We buzz frantically to cover our own panic but have little power to help smaller flies. Looking backward on a thirty-year teaching career full of rewards and prizes, somehow I can’t completely believe that I spent my time on earth institutionalized; I can’t believe that centralized schooling is allowed to exist at all as a gigantic indoctrination and sorting machine, robbing people of their children. Did it really happen? Was this my life? God help me.
School is a religion. Without understanding the holy mission aspect you’re certain to misperceive what takes place as a result of human stupidity or venality or even class warfare. All are present in the equation, it’s just that none of these matter very much—even without them school would move in the same direction. Dewey’s Pedagogic Creed statement of 1897 gives you a clue to the zeitgeist: “Every teacher should realize he is a social servant set apart for the maintenance of the proper social order and the securing of the right social growth. In this way the teacher is always the prophet of the true God and the usherer in of the true kingdom of heaven.”
What is "proper" social order? What does "right" social growth look like? If you don’t know you’re like me, not like John Dewey who did, or the Rockefellers, his patrons, who did, too. Somehow out of the industrial confusion which followed the Civil War, powerful men and dreamers became certain what kind of social order America needed, one very like the British system we had escaped a hundred years earlier. This realization didn’t arise as a product of public debate as it should have in a democracy, but as a distillation of private discussion. Their ideas contradicted the original American charter but that didn’t disturb them. They had a stupendous goal in mind—the rationalization of everything. The end of unpredictable history; its transformation into dependable order.

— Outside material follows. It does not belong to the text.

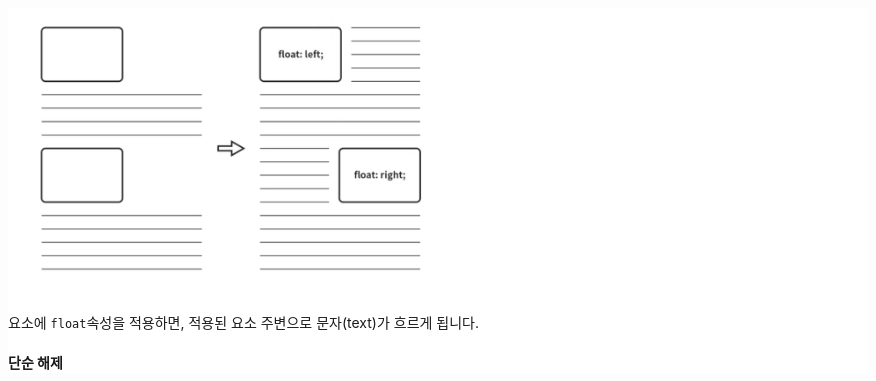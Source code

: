 <img src="./img/단순띄움.png" width="450px" title="단순띄움 이미지" alt="ExImg1">
<p>요소에 <code>float</code>속성을 적용하면, 적용된 요소 주변으로 문자(text)가 흐르게 됩니다.</p>
<h4>단순 해제</h4>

From mid-century onwards certain utopian schemes to retard maturity in the interests of a greater good were put into play, following roughly the blueprint Rousseau laid down in the book Emile.
At least rhetorically. The first goal, to be reached in stages, was an orderly, scientifically managed society, one in which the best people would make the decisions, unhampered by democratic tradition. After that, human breeding, the evolutionary destiny of the species, would be in reach. Universal institutionalized formal forced schooling was the prescription, extending the dependency of the young well into what had traditionally been early adult life. Individuals would be prevented from taking up important work until a relatively advanced age. Maturity was to be retarded.
During the post-Civil War period, childhood was extended about four years. Later, a special label was created to describe very old children. It was called adolescence, a phenomenon hitherto unknown to the human race. The infantilization of young people didn’t stop at the beginning of the twentieth century; child labor laws were extended to cover more and more kinds of work, the age of school leaving set higher and higher. The greatest victory for this utopian project was making school the only avenue to certain occupations. The intention was ultimately to draw all work into the school net. By the 1950s it wasn’t unusual to find graduate students well into their thirties, running errands, waiting to start their lives…..”
Also, John Taylor Gatto has a series of books and talks describing the establishment of the secular humanist religion through public schooling.